INSTRUCTIONS FOR THE TASK >> Will you return, word for word, only the lines from the top of the data below down to and including the one with "them as needed.</span></span>"?

START DATA RECORDS

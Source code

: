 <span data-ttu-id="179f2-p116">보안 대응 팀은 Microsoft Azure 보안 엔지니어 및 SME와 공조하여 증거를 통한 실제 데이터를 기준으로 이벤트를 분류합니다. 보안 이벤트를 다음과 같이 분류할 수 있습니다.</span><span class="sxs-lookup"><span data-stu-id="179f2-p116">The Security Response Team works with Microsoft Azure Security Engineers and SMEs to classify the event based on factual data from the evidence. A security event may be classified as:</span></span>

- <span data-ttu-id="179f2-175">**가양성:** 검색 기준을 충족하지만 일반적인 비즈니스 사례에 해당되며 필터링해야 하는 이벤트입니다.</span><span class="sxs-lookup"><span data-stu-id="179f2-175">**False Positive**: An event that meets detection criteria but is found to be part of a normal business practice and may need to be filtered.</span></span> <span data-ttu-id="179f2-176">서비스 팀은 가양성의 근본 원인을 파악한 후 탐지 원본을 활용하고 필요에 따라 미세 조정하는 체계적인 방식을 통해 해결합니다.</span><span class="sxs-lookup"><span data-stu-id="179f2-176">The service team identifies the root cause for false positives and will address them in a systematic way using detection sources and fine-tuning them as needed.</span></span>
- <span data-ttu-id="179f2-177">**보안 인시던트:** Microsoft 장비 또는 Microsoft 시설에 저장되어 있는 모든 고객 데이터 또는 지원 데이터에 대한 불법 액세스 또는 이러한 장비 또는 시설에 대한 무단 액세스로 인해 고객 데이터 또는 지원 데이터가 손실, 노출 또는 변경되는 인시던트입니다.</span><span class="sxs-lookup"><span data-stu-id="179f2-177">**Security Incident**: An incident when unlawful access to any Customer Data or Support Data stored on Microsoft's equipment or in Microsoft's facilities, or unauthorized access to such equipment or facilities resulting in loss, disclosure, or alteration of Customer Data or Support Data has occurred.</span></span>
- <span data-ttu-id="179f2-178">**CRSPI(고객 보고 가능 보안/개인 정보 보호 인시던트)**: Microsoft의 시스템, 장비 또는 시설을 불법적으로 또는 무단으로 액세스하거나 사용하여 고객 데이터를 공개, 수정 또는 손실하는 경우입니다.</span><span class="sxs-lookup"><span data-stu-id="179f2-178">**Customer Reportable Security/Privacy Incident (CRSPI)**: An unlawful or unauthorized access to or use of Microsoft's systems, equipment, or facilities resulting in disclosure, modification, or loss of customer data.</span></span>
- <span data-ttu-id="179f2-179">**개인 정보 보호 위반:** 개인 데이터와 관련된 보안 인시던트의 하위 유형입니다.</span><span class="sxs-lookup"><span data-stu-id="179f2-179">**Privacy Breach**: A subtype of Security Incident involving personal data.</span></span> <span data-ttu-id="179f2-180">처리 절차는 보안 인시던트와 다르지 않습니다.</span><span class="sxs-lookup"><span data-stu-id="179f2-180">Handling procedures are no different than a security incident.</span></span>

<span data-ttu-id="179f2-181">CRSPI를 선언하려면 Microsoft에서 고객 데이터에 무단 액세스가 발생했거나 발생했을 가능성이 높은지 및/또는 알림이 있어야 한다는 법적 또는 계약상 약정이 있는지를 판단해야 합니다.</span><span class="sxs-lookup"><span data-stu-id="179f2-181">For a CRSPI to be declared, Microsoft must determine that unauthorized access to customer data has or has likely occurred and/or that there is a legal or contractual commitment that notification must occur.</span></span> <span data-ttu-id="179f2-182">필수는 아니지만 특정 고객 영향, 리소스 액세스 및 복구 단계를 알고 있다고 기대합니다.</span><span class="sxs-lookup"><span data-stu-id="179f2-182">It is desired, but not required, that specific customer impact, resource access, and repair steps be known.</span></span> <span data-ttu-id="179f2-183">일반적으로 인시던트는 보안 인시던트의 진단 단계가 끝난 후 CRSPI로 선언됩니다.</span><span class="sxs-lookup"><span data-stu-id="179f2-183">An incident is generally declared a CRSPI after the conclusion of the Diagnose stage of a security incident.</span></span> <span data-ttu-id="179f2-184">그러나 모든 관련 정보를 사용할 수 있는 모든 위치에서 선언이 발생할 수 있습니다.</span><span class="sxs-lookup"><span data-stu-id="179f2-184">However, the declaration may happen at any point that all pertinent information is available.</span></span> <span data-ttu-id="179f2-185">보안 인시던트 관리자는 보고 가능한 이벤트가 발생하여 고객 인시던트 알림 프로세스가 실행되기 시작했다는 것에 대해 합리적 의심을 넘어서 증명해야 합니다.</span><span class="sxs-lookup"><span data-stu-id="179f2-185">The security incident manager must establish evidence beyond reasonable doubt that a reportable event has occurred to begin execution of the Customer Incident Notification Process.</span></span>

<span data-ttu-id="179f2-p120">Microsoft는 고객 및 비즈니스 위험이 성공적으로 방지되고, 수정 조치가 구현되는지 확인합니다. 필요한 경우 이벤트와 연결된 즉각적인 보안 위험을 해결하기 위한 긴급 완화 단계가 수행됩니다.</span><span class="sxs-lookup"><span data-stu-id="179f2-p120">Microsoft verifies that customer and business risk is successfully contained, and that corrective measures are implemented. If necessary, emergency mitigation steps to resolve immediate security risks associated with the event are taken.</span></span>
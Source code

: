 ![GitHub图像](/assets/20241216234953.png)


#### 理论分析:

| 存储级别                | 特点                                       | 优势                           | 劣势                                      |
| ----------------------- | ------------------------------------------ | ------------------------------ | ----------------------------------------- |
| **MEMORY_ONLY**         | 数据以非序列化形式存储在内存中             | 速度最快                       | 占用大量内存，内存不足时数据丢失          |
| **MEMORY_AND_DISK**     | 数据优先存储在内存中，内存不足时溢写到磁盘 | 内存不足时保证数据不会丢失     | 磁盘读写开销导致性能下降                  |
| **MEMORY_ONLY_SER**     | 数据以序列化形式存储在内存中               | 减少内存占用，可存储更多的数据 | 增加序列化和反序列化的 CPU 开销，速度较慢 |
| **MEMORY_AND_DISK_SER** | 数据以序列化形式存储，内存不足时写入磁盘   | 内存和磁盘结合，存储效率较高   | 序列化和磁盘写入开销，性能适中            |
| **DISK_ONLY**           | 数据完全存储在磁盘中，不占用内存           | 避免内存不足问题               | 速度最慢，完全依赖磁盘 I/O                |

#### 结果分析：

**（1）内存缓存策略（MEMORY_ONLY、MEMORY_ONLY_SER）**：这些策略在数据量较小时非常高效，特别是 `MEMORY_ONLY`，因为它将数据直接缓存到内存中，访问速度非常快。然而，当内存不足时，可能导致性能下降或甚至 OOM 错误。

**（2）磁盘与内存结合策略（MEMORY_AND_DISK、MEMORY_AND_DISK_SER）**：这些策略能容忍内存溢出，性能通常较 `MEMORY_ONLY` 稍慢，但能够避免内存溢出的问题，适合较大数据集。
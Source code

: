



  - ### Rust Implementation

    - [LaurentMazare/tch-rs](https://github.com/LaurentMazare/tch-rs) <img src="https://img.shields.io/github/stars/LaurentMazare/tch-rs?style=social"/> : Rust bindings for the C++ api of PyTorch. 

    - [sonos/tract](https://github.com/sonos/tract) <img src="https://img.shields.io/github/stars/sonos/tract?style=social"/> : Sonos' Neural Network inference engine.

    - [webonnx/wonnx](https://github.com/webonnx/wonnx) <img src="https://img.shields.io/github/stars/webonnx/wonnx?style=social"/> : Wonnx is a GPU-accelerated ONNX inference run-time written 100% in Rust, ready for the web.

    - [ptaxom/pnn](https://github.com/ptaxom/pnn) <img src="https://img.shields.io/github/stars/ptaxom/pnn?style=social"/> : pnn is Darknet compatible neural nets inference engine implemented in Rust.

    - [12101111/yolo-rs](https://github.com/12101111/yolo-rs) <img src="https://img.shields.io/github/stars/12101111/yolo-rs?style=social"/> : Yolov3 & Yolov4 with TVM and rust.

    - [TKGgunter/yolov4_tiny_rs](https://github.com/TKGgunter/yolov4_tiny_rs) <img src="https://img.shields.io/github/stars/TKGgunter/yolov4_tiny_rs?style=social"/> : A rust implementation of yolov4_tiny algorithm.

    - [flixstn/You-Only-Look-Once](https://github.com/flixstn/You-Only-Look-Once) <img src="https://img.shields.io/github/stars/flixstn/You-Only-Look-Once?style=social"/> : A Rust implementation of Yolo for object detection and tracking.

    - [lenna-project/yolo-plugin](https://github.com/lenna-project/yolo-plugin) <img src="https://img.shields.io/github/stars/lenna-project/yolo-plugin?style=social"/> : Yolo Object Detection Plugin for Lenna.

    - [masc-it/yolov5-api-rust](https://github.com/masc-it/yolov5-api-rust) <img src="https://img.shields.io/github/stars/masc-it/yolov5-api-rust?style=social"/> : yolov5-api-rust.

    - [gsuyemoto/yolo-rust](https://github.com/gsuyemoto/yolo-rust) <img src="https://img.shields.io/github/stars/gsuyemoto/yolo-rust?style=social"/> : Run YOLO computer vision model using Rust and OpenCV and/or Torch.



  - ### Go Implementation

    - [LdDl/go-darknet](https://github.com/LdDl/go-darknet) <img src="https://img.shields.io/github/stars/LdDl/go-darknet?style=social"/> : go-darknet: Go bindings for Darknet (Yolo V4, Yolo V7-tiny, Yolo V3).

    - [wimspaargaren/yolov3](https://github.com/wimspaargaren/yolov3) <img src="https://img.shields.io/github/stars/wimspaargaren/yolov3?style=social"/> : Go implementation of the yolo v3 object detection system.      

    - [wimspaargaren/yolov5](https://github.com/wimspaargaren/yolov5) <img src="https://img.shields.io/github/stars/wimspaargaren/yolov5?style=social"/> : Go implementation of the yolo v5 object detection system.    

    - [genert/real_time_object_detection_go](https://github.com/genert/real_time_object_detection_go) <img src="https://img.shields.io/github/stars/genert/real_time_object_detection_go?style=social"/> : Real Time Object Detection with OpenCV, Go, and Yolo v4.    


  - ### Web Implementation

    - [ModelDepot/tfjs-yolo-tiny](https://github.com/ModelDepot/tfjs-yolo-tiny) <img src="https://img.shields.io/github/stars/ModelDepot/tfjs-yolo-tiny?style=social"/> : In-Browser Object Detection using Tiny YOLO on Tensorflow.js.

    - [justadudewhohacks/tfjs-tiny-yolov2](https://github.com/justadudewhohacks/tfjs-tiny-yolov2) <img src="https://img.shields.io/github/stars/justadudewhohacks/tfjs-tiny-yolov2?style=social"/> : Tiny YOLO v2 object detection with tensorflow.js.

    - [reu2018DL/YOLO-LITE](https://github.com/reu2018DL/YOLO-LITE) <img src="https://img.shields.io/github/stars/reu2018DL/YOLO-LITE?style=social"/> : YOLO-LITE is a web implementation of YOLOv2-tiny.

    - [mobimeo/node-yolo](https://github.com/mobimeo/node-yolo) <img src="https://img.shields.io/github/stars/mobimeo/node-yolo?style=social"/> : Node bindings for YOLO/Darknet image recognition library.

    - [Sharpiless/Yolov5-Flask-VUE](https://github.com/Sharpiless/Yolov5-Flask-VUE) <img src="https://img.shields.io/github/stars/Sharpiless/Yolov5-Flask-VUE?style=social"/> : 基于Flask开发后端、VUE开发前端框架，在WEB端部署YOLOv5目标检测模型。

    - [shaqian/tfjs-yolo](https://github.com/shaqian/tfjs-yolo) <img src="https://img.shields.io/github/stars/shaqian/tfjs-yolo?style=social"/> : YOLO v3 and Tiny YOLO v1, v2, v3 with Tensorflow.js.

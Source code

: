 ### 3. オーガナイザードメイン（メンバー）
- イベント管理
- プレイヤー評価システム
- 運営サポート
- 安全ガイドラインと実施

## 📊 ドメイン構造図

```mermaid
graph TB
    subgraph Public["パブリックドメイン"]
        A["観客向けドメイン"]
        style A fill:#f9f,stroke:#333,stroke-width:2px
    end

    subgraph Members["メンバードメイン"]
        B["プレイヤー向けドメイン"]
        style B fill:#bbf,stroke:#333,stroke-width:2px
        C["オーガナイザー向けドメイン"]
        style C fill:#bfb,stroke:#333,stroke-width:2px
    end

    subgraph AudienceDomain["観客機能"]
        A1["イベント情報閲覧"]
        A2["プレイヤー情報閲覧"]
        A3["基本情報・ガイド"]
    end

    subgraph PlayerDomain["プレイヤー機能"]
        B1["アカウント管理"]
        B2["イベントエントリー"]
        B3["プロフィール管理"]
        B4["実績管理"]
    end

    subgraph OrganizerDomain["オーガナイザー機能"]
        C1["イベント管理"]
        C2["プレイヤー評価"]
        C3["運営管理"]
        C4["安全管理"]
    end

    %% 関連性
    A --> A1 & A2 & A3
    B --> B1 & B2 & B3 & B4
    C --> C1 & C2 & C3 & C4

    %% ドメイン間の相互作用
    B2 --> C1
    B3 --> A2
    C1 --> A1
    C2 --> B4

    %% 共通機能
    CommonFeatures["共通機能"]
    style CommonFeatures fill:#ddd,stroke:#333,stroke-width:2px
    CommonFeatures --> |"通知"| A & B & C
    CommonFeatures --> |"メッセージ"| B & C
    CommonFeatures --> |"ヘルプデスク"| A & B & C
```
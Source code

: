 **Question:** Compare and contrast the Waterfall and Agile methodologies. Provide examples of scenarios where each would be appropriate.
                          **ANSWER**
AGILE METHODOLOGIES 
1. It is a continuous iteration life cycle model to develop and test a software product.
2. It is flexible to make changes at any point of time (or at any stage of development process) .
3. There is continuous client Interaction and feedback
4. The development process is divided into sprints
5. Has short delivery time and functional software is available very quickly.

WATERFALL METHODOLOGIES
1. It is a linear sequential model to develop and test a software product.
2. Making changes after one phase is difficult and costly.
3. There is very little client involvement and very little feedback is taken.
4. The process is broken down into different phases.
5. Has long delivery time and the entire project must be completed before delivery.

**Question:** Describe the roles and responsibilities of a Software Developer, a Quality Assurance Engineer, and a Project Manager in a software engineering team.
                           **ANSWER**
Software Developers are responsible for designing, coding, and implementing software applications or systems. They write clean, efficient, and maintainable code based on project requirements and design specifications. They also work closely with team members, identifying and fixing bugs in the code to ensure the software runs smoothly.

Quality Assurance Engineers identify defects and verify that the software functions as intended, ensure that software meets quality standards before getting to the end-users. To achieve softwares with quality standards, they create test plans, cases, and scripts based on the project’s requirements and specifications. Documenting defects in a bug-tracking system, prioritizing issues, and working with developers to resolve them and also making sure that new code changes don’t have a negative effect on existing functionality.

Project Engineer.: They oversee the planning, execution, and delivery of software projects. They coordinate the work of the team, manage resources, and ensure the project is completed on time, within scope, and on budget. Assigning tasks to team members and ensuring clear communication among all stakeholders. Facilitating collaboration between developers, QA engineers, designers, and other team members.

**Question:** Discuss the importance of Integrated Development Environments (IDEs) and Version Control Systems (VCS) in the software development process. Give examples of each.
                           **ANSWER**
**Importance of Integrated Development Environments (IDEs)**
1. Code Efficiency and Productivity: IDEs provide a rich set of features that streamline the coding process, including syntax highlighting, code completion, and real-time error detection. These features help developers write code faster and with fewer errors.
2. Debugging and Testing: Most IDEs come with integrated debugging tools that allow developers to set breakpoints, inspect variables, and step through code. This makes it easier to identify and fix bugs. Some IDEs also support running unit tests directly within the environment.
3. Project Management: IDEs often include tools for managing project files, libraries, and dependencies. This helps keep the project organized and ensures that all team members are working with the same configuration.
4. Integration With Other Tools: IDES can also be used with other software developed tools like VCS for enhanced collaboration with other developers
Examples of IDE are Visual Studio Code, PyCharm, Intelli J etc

END DATA RECORDS

PROBLEM SOLUTION >>
Source code

: <span data-ttu-id="179f2-p116">보안 대응 팀은 Microsoft Azure 보안 엔지니어 및 SME와 공조하여 증거를 통한 실제 데이터를 기준으로 이벤트를 분류합니다. 보안 이벤트를 다음과 같이 분류할 수 있습니다.</span><span class="sxs-lookup"><span data-stu-id="179f2-p116">The Security Response Team works with Microsoft Azure Security Engineers and SMEs to classify the event based on factual data from the evidence. A security event may be classified as:</span></span>

- <span data-ttu-id="179f2-175">**가양성:** 검색 기준을 충족하지만 일반적인 비즈니스 사례에 해당되며 필터링해야 하는 이벤트입니다.</span><span class="sxs-lookup"><span data-stu-id="179f2-175">**False Positive**: An event that meets detection criteria but is found to be part of a normal business practice and may need to be filtered.</span></span> <span data-ttu-id="179f2-176">서비스 팀은 가양성의 근본 원인을 파악한 후 탐지 원본을 활용하고 필요에 따라 미세 조정하는 체계적인 방식을 통해 해결합니다.</span><span class="sxs-lookup"><span data-stu-id="179f2-176">The service team identifies the root cause for false positives and will address them in a systematic way using detection sources and fine-tuning them as needed.</span></span>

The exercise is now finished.